The entries below contain a line with "for login validation:**" and a line with "docker exec -it mongo mongo admin". Quote exactly those two lines and all lines between them.

BEGIN

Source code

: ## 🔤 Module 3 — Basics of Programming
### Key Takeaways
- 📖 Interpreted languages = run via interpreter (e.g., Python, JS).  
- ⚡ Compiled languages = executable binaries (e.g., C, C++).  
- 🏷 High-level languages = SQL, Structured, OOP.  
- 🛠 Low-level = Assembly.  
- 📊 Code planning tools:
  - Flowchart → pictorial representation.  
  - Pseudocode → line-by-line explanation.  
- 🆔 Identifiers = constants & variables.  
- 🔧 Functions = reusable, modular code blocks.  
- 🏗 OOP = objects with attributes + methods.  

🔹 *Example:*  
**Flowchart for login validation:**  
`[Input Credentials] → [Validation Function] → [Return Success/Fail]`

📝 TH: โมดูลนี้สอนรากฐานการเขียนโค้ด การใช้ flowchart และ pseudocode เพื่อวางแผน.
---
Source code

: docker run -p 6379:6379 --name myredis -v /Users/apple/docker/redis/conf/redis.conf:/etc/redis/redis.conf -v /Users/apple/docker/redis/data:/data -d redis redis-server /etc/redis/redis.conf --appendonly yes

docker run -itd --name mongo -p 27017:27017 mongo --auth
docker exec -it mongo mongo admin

END
BEGIN

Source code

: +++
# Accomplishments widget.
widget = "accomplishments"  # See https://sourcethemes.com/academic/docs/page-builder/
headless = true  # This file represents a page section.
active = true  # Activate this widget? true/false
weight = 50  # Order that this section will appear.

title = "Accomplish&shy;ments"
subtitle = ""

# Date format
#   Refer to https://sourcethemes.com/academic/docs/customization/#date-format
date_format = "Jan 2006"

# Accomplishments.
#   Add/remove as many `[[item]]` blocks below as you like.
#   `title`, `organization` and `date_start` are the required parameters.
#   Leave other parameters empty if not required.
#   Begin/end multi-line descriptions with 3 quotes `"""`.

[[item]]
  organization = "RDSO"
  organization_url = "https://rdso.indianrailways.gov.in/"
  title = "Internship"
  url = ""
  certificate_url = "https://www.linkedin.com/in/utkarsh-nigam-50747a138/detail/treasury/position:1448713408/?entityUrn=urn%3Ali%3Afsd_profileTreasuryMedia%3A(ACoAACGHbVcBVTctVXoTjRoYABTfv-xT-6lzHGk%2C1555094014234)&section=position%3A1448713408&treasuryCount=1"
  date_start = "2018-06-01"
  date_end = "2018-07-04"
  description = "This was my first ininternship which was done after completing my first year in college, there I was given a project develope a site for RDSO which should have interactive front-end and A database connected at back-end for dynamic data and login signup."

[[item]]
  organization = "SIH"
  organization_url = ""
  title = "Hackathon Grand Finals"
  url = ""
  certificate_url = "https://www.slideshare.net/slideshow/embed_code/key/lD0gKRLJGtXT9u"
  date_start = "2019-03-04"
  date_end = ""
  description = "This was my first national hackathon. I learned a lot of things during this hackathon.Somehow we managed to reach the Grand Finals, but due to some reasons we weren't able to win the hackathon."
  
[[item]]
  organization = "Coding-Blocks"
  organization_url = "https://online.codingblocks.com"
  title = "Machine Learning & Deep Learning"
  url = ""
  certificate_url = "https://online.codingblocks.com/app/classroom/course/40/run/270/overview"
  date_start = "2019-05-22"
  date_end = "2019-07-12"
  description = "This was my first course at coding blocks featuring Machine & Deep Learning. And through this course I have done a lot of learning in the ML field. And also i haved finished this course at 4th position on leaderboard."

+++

END

- RESULT FOR THIS EXERCISE
**Flowchart for login validation:**  
`[Input Credentials] → [Validation Function] → [Return Success/Fail]`

📝 TH: โมดูลนี้สอนรากฐานการเขียนโค้ด การใช้ flowchart และ pseudocode เพื่อวางแผน.
---
Source code

: docker run -p 6379:6379 --name myredis -v /Users/apple/docker/redis/conf/redis.conf:/etc/redis/redis.conf -v /Users/apple/docker/redis/data:/data -d redis redis-server /etc/redis/redis.conf --appendonly yes

docker run -itd --name mongo -p 27017:27017 mongo --auth
docker exec -it mongo mongo admin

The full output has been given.